Il y a supporte mal les synonymes. Il les tolère. Il veut la primauté du langage. Il aime s’écouter parler. Il a peu d’estime pour les adverbes. Peu lui chaut qu’on lui préfère « dans le passé » pour parler d’un événement survenu il y a deux jours ou dix ans. Le « naguère », « jadis », « auparavant », « autrefois », sont des mots de vieux ou d’intello…bref des mots has been. Le « il y a » veut être le seul à parler de ces choses là.
Il y a n’est jamais sûr…il est souvent hypothétique pour parler d’événements qui n’ont pas encore eu lieu, même si on l’emploie au futur « il y aura ». C’est un « il y a » prédictif, aléatoire, voire improbable… »il y a un risque »…oui mais lequel? sûrement prévisible mais il faut être plus précis…une diseuse de bonne aventure dirait « je vois…ou je pressens… » quelle différence entre ces verbes et cet « il y a »? aucune. Ils ne renvoient à rien de concret.

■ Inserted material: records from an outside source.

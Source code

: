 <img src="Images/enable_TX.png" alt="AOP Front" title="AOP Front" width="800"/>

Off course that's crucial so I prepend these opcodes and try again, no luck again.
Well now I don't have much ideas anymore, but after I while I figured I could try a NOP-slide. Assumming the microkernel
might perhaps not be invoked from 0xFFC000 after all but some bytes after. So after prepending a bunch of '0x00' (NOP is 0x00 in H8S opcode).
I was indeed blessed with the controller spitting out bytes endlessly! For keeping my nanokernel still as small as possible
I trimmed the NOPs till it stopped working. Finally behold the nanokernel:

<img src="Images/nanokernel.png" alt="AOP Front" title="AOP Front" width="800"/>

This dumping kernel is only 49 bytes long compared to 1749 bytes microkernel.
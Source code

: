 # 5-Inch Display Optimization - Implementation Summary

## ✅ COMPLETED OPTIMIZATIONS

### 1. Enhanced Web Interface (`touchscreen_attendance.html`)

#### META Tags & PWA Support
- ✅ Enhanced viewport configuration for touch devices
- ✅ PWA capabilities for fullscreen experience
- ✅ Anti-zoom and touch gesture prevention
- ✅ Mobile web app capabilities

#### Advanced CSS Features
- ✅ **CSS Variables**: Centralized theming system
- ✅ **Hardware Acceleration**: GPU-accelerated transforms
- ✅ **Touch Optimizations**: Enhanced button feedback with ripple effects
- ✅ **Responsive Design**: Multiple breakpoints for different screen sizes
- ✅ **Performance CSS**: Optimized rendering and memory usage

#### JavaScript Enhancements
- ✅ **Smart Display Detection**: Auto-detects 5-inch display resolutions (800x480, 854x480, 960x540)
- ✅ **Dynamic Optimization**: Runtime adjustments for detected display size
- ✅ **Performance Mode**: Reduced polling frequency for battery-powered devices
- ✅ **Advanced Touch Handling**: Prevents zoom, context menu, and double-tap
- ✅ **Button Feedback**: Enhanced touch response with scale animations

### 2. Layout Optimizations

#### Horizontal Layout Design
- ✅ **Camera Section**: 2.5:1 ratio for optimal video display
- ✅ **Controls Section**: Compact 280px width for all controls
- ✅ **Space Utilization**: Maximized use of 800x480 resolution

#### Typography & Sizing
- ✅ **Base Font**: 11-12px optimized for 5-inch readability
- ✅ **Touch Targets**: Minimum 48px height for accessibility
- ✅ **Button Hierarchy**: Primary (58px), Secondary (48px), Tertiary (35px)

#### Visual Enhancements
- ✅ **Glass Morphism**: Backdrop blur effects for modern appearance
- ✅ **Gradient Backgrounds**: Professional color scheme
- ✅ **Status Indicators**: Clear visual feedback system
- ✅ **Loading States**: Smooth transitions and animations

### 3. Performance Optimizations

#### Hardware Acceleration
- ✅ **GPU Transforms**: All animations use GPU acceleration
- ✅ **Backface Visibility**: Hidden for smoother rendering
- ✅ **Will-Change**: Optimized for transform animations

Le OUI, trois voyelles inversées, est un adverbe court et puissant. Il est invariable, d’humeur égale, un perpétuel optimiste qui n’a qu’un adversaire : le non. L’un et l’autre sont indissociables mais autonomes. Ils sont exclusifs. On ne peut être l’un et l’autre…c’est l’un ou l’autre mais on peut les trouver l’un sans l’autre, au détour d’une conversation ou d’une phrase. Le oui est beaucoup plus court en allemand « JA » en italien « SI », en russe « DA » et aussi long en anglais « YES » ou en japonais « HAI ». Ils s’expriment dans un souffle, d’un signe de tête, d’un battement de paupières. Le oui se prête à toutes les intentions, à toutes les intonations, à bon nombre de synonymes..il inspire la joie par des sautillements ou des danses improvisées, il gonfle d’orgueil, il fait du bien à l’âme, quand il ponctue un accord, un serment, une réussite. C’est le oui du désir et de volupté quand on s’abandonne dans les bras d’un amant ou d’une maîtresse, c’est un oui solennel public prononcé devant une autorité civile, religieuse ou militaire, un oui qui engage devant toute la communauté. Oui je le veux…Il est impératif et inconditionnel. Le oui est performatif au sens développé par le philosophe John Austin…dire oui c’est faire. Ce n’est pas un verbe divin…c’est juste un adverbe. C’est un mot tellement fort qu’il faut parfois le tempérer, le nuancer. On peut l’interroger « Ah oui? » « vraiment? » comme pour en retarder ses effets. On peut le faire douter « oui mais », « oui peut-être » comme si certaines évidences n’allaient pas de soi, que la prudence s’impose parfois…un moment de réflexion supplémentaire peut s’avérer nécessaire…la prudence n’est pas synonyme d’hésitation. Il arrive que le oui n’arrive pas à s’imposer, à convaincre celui qui l’affirme pour qu’il faille l’assortir d’un « assurément » « absolument ». Il faut le redoubler…le répéter pour que le charme opère. Le oui est universel. Il est le mot du consensus, de la majorité qualifiée. Il est un juste un son qui rend vain tout discours. Puisque l’on est d’accord, n’en parlons plus.